**What you should do**
Return every line from the records below in which the word "muito" is found.

**Information**
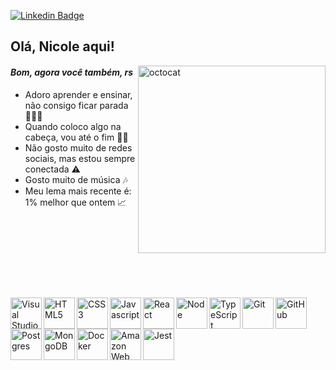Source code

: [![Linkedin Badge](https://img.shields.io/badge/-LinkedIn-blue?style=flat&logo=Linkedin&logoColor=white&link=https://www.linkedin.com/in/nicolejclemes/)](https://www.linkedin.com/in/nicolejclemes/)


## Olá, Nicole aqui!  

<img align="right" alt="octocat" width="300px" src="https://user-images.githubusercontent.com/98192777/155430629-611500d2-77e7-4e7c-9f2f-dffc8024d0c3.png" />

#### *Bom, agora você também, rs*

- Adoro aprender e ensinar, não consigo ficar parada 🏃🏻‍♀️
- Quando coloco algo na cabeça, vou até o fim 👊🏼
- Não gosto muito de redes sociais, mas estou sempre conectada ⚠️
- Gosto muito de música 🎶
- Meu lema mais recente é: 1% melhor que ontem 📈   

&nbsp;

&nbsp;

&nbsp;

&nbsp;

<img align="left" alt="Visual Studio Code" width="50px" src="https://user-images.githubusercontent.com/98192777/155401409-dcb12f75-69e2-4ee5-8c68-72c0ce40e39c.svg" />

<img align="left" alt="HTML5" width="50px" src="https://user-images.githubusercontent.com/98192777/155401403-2cbe7999-ac08-49dc-8e08-b7341fbf1edd.svg" />

<img align="left" alt="CSS3" width="50px" src="https://user-images.githubusercontent.com/98192777/155401399-be85477f-1263-4456-9dcf-15d6a7daba46.svg" />

<img align="left" alt="Javascript" width="50px" src="https://user-images.githubusercontent.com/98192777/155401406-0e303b8f-13ec-4d56-bbc7-a63cf40f01d9.svg" />

<img align="left" alt="React" width="50px" src="https://cdn.jsdelivr.net/gh/devicons/devicon/icons/react/react-original.svg" />

<img align="left" alt="Node" width="50px" src="https://cdn.jsdelivr.net/gh/devicons/devicon/icons/nodejs/nodejs-plain.svg" />

<img align="left" alt="TypeScript" width="50px" src="https://cdn.jsdelivr.net/gh/devicons/devicon/icons/typescript/typescript-original.svg" />

<img align="left" alt="Git" width="50px" src="https://cdn.jsdelivr.net/gh/devicons/devicon/icons/git/git-original.svg" />

<img align="left" alt="GitHub" width="50px" src="https://cdn.jsdelivr.net/gh/devicons/devicon/icons/github/github-original.svg" />

<img align="left" alt="Postgres" width="50px" src="https://cdn.jsdelivr.net/gh/devicons/devicon/icons/postgresql/postgresql-original.svg" />

<img align="left" alt="MongoDB" width="50px" src="https://cdn.jsdelivr.net/gh/devicons/devicon/icons/mongodb/mongodb-original-wordmark.svg" />

<img align="left" alt="Docker" width="50px" src="https://cdn.jsdelivr.net/gh/devicons/devicon/icons/docker/docker-original.svg" />

<img align="left" alt="Amazon Web Service" width="50px" src="https://cdn.jsdelivr.net/gh/devicons/devicon/icons/amazonwebservices/amazonwebservices-original.svg" />

<img align="left" alt="Jest" width="50px" src="https://cdn.jsdelivr.net/gh/devicons/devicon/icons/jest/jest-plain.svg" />   

&nbsp;

&nbsp;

**Exercise solution**
- Não gosto muito de redes sociais, mas estou sempre conectada ⚠️
- Gosto muito de música 🎶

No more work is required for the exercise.